見合います —— 商品動画は購入確率を平均73%押し上げます(Wyzowl『Video Marketing Statistics』)。15〜30秒の使用シーン動画は、画像では答えられないこと、特にアパレル(ドレープ、動き)や電子機器(インターフェース、押し心地)の疑問に答えます。
正直な情報を増やすと本当に返品は減りますか?
データは一貫しています:はい。Nordstromの高解像度360度ビュー導入で2四半期以内に返品率が18%減少しました。マクロ撮影や寸法注釈を追加したブランドは15〜25%の返品率低下を報告しています。仕組みはシンプル —— 配達後のサプライズが減れば、「思っていたのと違う」返品が減ります。
今すぐできる最も安い改善策は?
複数のパーツや付属品が含まれる商品ページに、フラットレイの「同梱物」画像を1枚追加してください。

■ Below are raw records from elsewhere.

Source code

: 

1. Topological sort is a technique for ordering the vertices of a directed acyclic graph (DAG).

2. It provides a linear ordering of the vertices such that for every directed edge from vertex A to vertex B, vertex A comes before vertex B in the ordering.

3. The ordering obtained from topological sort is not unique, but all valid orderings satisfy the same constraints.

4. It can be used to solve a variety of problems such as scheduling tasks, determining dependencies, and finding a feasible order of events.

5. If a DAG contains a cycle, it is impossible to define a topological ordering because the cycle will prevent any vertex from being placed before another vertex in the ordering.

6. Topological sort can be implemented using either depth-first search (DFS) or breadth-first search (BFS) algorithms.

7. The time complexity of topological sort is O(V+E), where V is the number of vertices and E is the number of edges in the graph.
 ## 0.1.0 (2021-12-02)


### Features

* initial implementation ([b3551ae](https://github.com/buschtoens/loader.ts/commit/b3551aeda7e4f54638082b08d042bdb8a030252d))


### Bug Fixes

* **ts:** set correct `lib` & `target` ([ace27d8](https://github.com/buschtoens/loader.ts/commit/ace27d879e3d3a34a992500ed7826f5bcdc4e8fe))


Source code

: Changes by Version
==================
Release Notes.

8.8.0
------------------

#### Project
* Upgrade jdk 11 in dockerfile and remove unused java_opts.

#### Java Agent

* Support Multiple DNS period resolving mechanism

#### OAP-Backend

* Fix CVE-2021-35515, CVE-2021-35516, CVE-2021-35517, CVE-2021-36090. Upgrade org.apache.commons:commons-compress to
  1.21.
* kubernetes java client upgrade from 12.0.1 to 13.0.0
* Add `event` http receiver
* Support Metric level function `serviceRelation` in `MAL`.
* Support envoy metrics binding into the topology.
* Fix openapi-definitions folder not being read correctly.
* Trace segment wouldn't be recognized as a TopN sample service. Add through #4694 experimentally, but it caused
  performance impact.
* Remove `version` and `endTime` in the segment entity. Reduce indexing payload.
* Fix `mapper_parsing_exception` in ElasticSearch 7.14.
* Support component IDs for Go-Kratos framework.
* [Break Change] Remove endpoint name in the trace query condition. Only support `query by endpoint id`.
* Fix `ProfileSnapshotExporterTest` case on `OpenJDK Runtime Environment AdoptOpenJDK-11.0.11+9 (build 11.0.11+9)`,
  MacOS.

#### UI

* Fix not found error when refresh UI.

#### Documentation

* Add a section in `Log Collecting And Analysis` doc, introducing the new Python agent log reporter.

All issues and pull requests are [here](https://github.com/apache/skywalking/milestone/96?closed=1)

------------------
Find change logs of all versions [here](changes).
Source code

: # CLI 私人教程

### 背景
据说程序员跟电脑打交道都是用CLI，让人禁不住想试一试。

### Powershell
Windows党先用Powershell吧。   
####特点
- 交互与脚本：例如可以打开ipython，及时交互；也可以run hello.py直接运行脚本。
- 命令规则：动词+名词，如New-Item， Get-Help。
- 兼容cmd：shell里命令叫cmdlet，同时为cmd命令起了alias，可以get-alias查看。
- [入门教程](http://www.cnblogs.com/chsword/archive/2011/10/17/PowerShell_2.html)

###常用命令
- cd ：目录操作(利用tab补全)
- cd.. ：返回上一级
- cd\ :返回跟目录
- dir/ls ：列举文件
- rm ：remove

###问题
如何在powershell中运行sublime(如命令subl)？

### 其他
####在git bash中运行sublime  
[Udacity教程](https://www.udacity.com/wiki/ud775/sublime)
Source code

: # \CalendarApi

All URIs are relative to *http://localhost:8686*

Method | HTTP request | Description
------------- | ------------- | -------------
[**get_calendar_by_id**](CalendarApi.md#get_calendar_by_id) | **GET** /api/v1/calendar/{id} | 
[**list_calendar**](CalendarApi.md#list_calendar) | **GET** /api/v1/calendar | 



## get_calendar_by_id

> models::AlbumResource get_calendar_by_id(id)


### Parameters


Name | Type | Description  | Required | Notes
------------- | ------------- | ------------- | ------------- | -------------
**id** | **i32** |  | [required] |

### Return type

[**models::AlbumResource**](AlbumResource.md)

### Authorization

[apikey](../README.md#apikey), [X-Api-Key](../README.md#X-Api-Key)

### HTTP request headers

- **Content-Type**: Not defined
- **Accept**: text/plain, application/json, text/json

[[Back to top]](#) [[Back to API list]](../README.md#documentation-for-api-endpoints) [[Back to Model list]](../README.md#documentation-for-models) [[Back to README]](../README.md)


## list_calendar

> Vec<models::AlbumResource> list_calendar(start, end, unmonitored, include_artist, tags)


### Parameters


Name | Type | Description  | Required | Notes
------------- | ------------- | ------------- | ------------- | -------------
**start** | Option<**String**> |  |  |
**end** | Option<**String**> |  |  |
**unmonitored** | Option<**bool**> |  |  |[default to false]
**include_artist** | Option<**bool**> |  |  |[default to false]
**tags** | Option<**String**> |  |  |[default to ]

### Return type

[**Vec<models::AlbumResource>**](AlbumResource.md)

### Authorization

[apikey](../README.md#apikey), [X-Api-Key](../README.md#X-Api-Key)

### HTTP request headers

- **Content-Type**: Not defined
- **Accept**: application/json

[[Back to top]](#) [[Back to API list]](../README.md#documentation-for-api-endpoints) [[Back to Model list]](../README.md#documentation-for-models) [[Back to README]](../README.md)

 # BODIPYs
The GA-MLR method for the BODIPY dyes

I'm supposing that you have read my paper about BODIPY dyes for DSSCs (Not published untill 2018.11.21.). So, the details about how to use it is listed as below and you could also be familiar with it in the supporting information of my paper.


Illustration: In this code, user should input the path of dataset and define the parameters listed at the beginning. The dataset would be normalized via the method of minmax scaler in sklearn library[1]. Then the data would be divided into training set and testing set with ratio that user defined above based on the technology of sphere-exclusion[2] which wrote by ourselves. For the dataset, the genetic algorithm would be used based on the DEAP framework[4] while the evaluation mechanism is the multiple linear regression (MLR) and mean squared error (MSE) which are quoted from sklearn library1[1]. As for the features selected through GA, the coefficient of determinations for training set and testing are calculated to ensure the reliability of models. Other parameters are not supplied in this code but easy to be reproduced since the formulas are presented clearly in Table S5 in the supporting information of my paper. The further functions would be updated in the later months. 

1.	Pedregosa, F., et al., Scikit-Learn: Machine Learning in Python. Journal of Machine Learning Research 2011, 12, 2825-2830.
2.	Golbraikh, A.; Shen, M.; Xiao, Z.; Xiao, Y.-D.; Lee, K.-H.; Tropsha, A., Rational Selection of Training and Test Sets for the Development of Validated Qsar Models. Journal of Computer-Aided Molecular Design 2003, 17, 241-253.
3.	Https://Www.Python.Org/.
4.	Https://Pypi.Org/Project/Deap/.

撮影は1枚増えるだけで、「Xも入っていると思った」という返品や星1レビューを生む不満を防げます。
調査をせずに自分の商品ページに情報ギャップがあるか確認するには?
自分の商品ページと上位3競合の星1・星3レビューを読んでください。不満を上記5カテゴリーに分類し、最も多いカテゴリーが、あなたの商品ページの画像群に欠けている要素です。